● **What you should do**:
All that should come back is the lines of the data below from the one containing "to define the HTTP proxy host or IP" to the one containing "The Funz daemon", inclusive, exactly as they stand.

● **Data for review**:

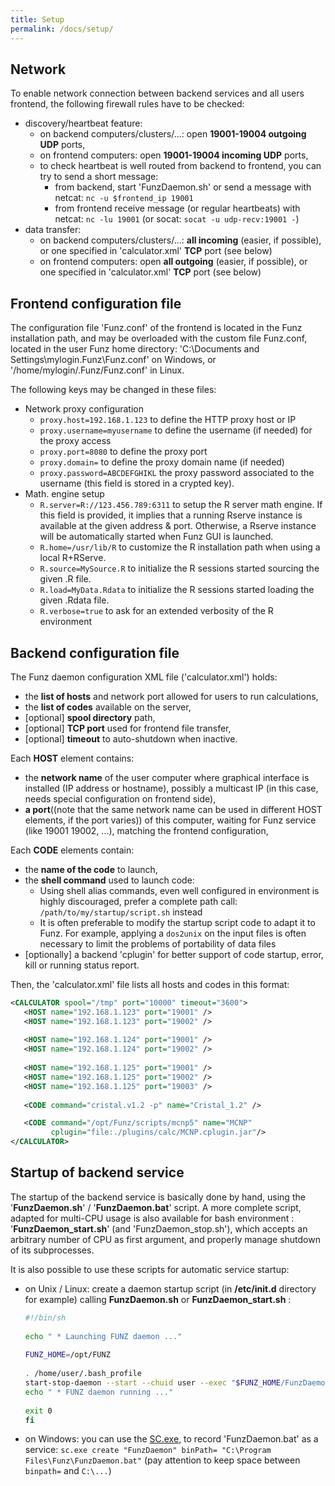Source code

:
 ```yaml
---
title: Setup
permalink: /docs/setup/
---
```


## Network

To enable network connection between backend services and all users frontend, the following firewall rules have to be checked:
  * discovery/heartbeat feature:
    * on backend computers/clusters/...: open **19001-19004 outgoing UDP** ports,
    * on frontend computers: open **19001-19004 incoming UDP** ports,
    * to check heartbeat is well routed from backend to frontend, you can try to send a short message:
      * from backend, start 'FunzDaemon.sh' or send a message with netcat: `nc -u $frontend_ip 19001`
      * from frontend receive message (or regular heartbeats) with netcat: `nc -lu 19001` (or socat: `socat -u udp-recv:19001 -`)
  * data transfer: 
    * on backend computers/clusters/...: **all incoming** (easier, if possible), or one specified in 'calculator.xml' **TCP** port (see below)
    * on frontend computers: open **all outgoing** (easier, if possible), or one specified in 'calculator.xml' **TCP** port (see below)


## Frontend configuration file

The configuration file 'Funz.conf' of the frontend is located in the Funz installation path, and may be overloaded with the custom file Funz.conf, located in the user Funz home directory: 'C:\Documents and Settings\mylogin\.Funz\Funz.conf' on Windows, or '/home/mylogin/.Funz/Funz.conf' in Linux.

The following keys may be changed in these files:

* Network proxy configuration
  * `proxy.host=192.168.1.123`
    to define the HTTP proxy host or IP
  * `proxy.username=myusername`
    to define the username (if needed) for the proxy access
  * `proxy.port=8080`
    to define the proxy port
  * `proxy.domain=`
    to define the proxy domain name (if needed)
  * `proxy.password=ABCDEFGHIKL`
    the proxy password associated to the username (this field is stored in a crypted key).
* Math. engine setup
  * `R.server=R://123.456.789:6311`
    to setup the R server math engine. If this field is provided, it implies that a running Rserve instance is available at the given address & port. Otherwise, a Rserve instance will be automatically started when Funz GUI is launched.
  * `R.home=/usr/lib/R`
    to customize the R installation path when using a local R+RServe.
  * `R.source=MySource.R`
    to initialize the R sessions started sourcing the given .R file.
  * `R.load=MyData.Rdata`
    to initialize the R sessions started loading the given .Rdata file.
  * `R.verbose=true`
    to ask for an extended verbosity of the R environment

## Backend configuration file

The Funz daemon configuration XML file ('calculator.xml') holds:
  * the __list of hosts__ and network port allowed for users to run calculations,
  * the __list of codes__ available on the server,
  * [optional] __spool directory__ path,
  * [optional] __TCP port__ used for frontend file transfer,
  * [optional] __timeout__ to auto-shutdown when inactive.


Each **HOST** element contains:
  * the __network name__ of the user computer where graphical interface is installed (IP address or hostname), possibly a multicast IP (in this case, needs special configuration on frontend side),
  * __a port__((note that the same network name can be used in different HOST elements, if the port varies)) of this computer, waiting for Funz service (like 19001 19002, ...), matching the frontend configuration,


Each **CODE** elements contain:
  * the __name of the code__ to launch,
  * the __shell command__ used to launch code:
    * Using shell alias commands, even well configured in environment is highly discouraged, prefer a complete path call: `/path/to/my/startup/script.sh` instead
    * It is often preferable to modify the startup script code to adapt it to Funz. For example, applying a `dos2unix` on the input files is often necessary to limit the problems of portability of data files
  * [optionally] a backend 'cplugin' for better support of code startup, error, kill or running status report.

Then, the 'calculator.xml' file lists all hosts and codes in this format:
```xml
<CALCULATOR spool="/tmp" port="10000" timeout="3600">
   <HOST name="192.168.1.123" port="19001" />
   <HOST name="192.168.1.123" port="19002" />
 
   <HOST name="192.168.1.124" port="19001" />
   <HOST name="192.168.1.124" port="19002" />
 
   <HOST name="192.168.1.125" port="19001" />
   <HOST name="192.168.1.125" port="19002" />
   <HOST name="192.168.1.125" port="19003" />
 
   <CODE command="cristal.v1.2 -p" name="Cristal_1.2" />

   <CODE command="/opt/Funz/scripts/mcnp5" name="MCNP"
         cplugin="file:./plugins/calc/MCNP.cplugin.jar"/>
</CALCULATOR>
```


## Startup of backend service

The startup of the backend service is basically done by hand, using the '**FunzDaemon.sh**' / '**FunzDaemon.bat**' script. A more complete script, adapted for multi-CPU usage is also available for bash environment : '**FunzDaemon_start.sh**' (and 'FunzDaemon_stop.sh'), which accepts an arbitrary number of CPU as first argument, and properly manage shutdown of its subprocesses.

It is also possible to use these scripts for automatic service startup:
  * on Unix / Linux:  create a daemon startup script (in **/etc/init.d** directory for example) calling **FunzDaemon.sh** or **FunzDaemon_start.sh** : 
    ```bash
    #!/bin/sh
     
    echo " * Launching FUNZ daemon ..."
     
    FUNZ_HOME=/opt/FUNZ
     
    . /home/user/.bash_profile
    start-stop-daemon --start --chuid user --exec "$FUNZ_HOME/FunzDaemon_start.sh 4" --chdir $FUNZ_HOME > /var/log/FunzDaemon.log 2>&1 &
    echo " * FUNZ daemon running ..."
     
    exit 0
    fi
    ```
  * on Windows: you can use the [SC.exe](http://support.microsoft.com/kb/251192), to record 'FunzDaemon.bat' as a service: `sc.exe create "FunzDaemon" binPath= "C:\Program Files\Funz\FunzDaemon.bat"` (pay attention to keep space between `binpath=` and `C:\...`)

● **Exercise result**:
    to define the HTTP proxy host or IP
  * `proxy.username=myusername`
    to define the username (if needed) for the proxy access
  * `proxy.port=8080`
    to define the proxy port
  * `proxy.domain=`
    to define the proxy domain name (if needed)
  * `proxy.password=ABCDEFGHIKL`
    the proxy password associated to the username (this field is stored in a crypted key).
* Math. engine setup
  * `R.server=R://123.456.789:6311`
    to setup the R server math engine. If this field is provided, it implies that a running Rserve instance is available at the given address & port. Otherwise, a Rserve instance will be automatically started when Funz GUI is launched.
  * `R.home=/usr/lib/R`
    to customize the R installation path when using a local R+RServe.
  * `R.source=MySource.R`
    to initialize the R sessions started sourcing the given .R file.
  * `R.load=MyData.Rdata`
    to initialize the R sessions started loading the given .Rdata file.
  * `R.verbose=true`
    to ask for an extended verbosity of the R environment

## Backend configuration file

The Funz daemon configuration XML file ('calculator.xml') holds:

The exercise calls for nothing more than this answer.